▶ _ACTIVITY_
The records below hold a stretch from the line with "- Scores speech modulation" through the line with "## 📦 Requirements"; return exactly those lines, ends included, and nothing more.

____

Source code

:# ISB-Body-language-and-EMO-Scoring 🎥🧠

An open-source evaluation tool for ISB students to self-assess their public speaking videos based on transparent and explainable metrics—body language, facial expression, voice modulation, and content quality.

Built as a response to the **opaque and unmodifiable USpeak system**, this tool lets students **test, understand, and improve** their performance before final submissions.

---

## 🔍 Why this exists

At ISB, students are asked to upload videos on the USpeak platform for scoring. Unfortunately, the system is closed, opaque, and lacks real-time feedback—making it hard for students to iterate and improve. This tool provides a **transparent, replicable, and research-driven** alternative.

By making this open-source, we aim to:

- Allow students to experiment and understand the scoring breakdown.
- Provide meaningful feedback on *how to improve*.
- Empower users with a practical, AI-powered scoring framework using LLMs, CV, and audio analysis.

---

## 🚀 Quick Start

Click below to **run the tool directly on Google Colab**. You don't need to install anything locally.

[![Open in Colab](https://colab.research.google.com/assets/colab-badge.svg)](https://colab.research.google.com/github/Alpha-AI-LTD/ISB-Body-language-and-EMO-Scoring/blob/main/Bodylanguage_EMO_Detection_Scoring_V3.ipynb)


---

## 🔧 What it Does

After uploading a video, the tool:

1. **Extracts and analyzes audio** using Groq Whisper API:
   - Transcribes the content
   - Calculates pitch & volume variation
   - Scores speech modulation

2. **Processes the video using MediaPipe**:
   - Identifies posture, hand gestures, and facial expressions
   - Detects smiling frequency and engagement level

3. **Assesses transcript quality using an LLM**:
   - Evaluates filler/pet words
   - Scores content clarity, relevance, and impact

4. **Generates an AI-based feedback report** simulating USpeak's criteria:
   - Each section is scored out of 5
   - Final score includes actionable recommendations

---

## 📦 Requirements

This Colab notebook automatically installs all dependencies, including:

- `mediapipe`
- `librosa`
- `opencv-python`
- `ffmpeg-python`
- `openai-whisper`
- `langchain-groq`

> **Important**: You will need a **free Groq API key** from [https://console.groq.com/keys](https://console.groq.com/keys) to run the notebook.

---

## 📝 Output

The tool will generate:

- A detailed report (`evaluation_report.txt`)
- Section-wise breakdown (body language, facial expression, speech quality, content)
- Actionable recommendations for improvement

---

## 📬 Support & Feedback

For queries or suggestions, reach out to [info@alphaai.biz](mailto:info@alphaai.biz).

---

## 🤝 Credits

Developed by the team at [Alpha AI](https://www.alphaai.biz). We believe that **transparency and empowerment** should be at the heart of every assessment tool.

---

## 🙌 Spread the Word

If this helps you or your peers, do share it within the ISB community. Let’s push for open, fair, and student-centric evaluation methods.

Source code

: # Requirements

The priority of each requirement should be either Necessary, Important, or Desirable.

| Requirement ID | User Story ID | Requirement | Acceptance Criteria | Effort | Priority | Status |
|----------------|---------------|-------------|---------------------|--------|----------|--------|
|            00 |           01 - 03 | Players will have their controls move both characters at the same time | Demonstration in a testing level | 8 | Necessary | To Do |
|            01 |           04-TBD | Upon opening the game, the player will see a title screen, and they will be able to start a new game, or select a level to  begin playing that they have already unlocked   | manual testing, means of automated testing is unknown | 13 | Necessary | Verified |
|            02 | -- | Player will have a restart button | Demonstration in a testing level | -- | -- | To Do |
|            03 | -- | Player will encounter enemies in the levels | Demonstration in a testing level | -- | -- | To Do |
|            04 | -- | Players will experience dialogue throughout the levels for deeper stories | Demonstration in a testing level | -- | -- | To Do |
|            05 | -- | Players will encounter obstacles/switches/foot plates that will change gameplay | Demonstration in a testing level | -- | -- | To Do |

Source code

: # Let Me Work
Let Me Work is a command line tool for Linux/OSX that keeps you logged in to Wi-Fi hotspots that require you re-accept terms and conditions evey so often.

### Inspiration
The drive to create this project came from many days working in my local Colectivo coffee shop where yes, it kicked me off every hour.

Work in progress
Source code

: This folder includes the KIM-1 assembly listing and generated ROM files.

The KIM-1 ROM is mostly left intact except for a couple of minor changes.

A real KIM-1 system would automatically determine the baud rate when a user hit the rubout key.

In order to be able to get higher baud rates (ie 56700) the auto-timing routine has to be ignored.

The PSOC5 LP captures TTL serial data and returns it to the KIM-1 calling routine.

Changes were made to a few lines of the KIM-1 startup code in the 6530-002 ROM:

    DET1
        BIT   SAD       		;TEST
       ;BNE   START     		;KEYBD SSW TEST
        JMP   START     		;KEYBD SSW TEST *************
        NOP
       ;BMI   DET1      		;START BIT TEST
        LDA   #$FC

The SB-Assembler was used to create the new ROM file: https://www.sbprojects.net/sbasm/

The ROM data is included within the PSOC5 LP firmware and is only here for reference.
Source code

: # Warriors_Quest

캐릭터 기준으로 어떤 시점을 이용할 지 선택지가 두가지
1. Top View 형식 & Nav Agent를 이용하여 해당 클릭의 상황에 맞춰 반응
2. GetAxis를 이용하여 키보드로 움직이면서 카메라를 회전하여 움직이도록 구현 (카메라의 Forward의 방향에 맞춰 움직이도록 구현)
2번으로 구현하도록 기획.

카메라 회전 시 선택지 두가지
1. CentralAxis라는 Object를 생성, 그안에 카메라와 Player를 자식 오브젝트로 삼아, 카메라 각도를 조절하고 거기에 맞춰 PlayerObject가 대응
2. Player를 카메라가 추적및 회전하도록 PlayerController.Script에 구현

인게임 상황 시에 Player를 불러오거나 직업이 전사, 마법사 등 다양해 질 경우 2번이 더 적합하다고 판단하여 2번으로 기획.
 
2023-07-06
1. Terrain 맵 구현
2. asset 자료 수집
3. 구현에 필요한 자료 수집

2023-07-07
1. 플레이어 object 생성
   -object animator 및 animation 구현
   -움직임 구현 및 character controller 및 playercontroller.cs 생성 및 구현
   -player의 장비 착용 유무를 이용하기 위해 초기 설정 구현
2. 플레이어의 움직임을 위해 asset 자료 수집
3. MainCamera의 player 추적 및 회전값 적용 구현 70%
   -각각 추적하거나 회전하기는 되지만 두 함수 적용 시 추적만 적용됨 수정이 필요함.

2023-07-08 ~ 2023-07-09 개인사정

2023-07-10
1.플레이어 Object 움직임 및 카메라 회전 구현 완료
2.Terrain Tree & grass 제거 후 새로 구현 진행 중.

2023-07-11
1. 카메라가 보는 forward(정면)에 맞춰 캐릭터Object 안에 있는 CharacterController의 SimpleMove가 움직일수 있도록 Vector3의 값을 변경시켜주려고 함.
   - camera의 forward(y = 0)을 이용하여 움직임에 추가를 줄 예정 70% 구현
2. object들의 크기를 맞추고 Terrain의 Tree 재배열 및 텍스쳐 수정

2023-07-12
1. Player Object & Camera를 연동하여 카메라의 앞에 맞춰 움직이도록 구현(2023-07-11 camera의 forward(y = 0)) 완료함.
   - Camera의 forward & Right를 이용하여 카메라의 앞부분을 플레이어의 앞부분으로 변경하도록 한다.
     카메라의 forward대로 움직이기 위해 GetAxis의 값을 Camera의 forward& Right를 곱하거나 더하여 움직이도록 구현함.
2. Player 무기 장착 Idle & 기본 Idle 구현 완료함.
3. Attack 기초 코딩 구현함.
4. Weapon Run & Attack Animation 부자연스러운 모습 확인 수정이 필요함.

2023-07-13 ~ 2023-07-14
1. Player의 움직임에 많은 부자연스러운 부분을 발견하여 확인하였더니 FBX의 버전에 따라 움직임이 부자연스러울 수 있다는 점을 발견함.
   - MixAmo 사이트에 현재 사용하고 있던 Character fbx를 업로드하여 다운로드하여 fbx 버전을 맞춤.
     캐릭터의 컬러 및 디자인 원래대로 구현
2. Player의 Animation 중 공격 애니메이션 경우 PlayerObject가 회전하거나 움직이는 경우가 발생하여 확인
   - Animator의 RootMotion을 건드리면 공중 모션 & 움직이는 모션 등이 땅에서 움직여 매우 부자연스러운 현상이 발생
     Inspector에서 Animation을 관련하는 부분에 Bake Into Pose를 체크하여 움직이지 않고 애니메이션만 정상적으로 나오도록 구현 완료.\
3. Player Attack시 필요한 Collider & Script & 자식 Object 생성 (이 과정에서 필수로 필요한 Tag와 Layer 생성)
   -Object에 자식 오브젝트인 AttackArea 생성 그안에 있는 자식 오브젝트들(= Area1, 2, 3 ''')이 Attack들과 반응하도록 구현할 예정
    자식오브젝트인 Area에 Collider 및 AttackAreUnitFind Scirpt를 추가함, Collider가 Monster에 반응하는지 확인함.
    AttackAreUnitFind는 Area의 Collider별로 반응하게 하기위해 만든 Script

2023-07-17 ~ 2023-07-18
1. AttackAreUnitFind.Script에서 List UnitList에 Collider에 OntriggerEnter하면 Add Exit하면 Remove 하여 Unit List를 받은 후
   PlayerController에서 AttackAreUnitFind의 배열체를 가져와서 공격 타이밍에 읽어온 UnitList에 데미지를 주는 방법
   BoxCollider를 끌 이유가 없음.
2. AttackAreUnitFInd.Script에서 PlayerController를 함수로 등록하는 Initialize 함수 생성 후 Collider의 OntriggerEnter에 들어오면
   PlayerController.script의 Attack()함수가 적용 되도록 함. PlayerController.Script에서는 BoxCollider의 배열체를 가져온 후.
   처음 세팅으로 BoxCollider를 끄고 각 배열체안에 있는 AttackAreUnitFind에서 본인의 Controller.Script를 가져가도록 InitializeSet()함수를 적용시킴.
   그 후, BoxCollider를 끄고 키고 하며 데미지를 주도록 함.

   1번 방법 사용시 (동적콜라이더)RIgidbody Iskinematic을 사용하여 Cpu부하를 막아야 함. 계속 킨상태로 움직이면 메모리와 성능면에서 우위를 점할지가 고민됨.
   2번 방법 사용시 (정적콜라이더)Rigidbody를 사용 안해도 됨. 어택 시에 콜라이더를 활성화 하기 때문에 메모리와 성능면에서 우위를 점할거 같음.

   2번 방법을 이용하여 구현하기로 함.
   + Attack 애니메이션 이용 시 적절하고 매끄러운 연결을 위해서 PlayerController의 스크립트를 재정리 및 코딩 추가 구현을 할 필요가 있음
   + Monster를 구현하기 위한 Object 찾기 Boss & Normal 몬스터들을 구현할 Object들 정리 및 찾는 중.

____

▶ _TASK ANSWER_
   - Scores speech modulation

2. **Processes the video using MediaPipe**:
   - Identifies posture, hand gestures, and facial expressions
   - Detects smiling frequency and engagement level

3. **Assesses transcript quality using an LLM**:
   - Evaluates filler/pet words
   - Scores content clarity, relevance, and impact

4. **Generates an AI-based feedback report** simulating USpeak's criteria:
   - Each section is scored out of 5
   - Final score includes actionable recommendations

---

## 📦 Requirements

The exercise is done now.